Thursday, April 16, 2009

Well Said....

I feel that Heavenly Father answers many of our prayers through others. My blog is listed on the Mormon Mommy Blogs. The other day, I had a comment left after one of my posts by a fellow Mormon Mommy Blogger. She saw the title of my blog and thought that maybe she knew us, as she knew some Cox's. So, I ended up going over and checking out her blog. She had a post on her blog that hit home for me. This is what I found.... http://thechocolatechipwaffle.blogspot.com/2009/04/ppd-sisters.html

No matter how hard I try, I don't think I would ever be able to put into words the emotions that I feel or felt during these past 9 months and continue to feel. Almost all of what Terresa said, I could/can relate to. I struggle on a daily basis to know who I am and where I am going, but I am now on a journey to rediscover myself. For all of those who have reached out to help me, I truly appreciate it even if I didn't act like it. And to Terresa, thank you so much for the kind words, the wisdom and the hope that you have brought back into my life. To know that I will get through this one day at a time, one hour at a time, one minute at a time.

3 comments:

* said...

((((Big hugs))))
It's hard to explain, except that during my PPD I couldn't find the light **anywhere** I looked, not at home, not with friends or family, nowhere. I was in the dark for what felt like the longest time. the light had to find me.

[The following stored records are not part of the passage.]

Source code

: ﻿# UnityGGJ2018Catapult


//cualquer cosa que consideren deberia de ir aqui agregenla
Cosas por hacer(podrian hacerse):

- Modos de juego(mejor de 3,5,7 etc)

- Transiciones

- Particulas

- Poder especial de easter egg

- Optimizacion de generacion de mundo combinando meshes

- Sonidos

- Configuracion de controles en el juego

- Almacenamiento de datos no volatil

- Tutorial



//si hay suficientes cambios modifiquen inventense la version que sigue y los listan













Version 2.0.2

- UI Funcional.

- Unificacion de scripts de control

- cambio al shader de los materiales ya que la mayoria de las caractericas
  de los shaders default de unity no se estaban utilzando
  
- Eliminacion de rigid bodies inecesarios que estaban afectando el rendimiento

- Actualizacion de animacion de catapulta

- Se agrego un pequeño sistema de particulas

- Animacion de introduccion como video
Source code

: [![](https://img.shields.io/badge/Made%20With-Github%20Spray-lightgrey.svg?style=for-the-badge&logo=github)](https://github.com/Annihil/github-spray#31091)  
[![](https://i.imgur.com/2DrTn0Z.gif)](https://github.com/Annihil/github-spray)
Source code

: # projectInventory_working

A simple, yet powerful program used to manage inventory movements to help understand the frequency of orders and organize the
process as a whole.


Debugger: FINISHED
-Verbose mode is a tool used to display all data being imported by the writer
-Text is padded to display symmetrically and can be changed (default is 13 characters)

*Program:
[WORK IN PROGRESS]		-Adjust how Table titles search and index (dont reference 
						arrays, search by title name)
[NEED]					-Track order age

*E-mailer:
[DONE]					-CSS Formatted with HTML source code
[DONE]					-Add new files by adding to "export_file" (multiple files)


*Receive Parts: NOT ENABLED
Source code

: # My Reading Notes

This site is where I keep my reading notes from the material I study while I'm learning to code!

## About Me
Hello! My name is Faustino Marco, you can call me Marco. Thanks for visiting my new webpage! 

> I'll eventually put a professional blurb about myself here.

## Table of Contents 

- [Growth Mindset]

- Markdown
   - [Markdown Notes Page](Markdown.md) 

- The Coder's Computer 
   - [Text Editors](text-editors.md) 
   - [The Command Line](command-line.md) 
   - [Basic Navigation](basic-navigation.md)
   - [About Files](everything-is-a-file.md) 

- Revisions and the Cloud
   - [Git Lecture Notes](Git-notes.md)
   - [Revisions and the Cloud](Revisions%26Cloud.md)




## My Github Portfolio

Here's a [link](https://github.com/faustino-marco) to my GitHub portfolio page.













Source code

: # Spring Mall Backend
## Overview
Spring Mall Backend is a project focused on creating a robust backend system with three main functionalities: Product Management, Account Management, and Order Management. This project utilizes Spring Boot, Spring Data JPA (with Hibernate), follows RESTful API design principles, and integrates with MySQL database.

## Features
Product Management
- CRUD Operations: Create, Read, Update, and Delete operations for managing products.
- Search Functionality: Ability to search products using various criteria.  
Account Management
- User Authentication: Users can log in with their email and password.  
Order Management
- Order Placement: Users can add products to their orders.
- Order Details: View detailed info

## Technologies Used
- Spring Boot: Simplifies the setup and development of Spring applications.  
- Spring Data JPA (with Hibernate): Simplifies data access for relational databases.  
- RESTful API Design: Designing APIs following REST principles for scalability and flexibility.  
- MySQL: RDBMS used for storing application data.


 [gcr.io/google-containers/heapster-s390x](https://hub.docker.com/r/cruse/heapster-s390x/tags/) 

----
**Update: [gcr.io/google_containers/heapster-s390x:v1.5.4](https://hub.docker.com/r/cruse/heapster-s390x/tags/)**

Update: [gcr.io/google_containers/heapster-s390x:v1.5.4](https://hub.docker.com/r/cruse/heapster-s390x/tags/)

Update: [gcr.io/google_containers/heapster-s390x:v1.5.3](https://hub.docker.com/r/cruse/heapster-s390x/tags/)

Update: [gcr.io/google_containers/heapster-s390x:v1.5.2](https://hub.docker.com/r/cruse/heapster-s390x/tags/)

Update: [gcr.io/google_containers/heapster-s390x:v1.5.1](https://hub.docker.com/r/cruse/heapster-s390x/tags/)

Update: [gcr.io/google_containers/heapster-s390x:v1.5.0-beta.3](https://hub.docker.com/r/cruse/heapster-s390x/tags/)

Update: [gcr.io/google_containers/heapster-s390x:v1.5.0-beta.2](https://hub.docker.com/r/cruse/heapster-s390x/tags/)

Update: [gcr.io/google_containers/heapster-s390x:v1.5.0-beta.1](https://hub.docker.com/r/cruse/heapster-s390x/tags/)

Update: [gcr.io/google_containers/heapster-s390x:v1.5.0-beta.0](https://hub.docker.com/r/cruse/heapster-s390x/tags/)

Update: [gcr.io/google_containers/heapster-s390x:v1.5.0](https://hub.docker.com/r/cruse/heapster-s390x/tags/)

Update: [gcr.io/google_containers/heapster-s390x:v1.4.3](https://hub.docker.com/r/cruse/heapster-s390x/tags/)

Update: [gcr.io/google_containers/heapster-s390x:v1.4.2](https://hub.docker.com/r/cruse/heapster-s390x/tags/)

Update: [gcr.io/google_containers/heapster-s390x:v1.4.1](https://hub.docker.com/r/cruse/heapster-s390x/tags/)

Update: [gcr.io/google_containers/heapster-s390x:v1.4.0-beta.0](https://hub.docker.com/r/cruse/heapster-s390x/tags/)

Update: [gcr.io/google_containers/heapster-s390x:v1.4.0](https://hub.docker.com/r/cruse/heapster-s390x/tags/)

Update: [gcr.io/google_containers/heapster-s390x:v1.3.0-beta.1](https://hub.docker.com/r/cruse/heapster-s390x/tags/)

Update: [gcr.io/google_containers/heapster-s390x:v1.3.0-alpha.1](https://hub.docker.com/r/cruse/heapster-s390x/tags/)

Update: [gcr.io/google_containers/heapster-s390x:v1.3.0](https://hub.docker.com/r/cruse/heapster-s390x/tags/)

I hope the light finds you soon. ;)

Momnerd said...

I had PPD after my first child that never went away. And I still struggle. Thank you for sharing that post. That is one thing I love about blogging. So often I read that one post that makes a difference or I get that one comment that will make my day. You hang in there girl and pop on over if you need to chat.

Vicki Johnson said...

I ♥ U. Thank you for being so honest. You are a good example.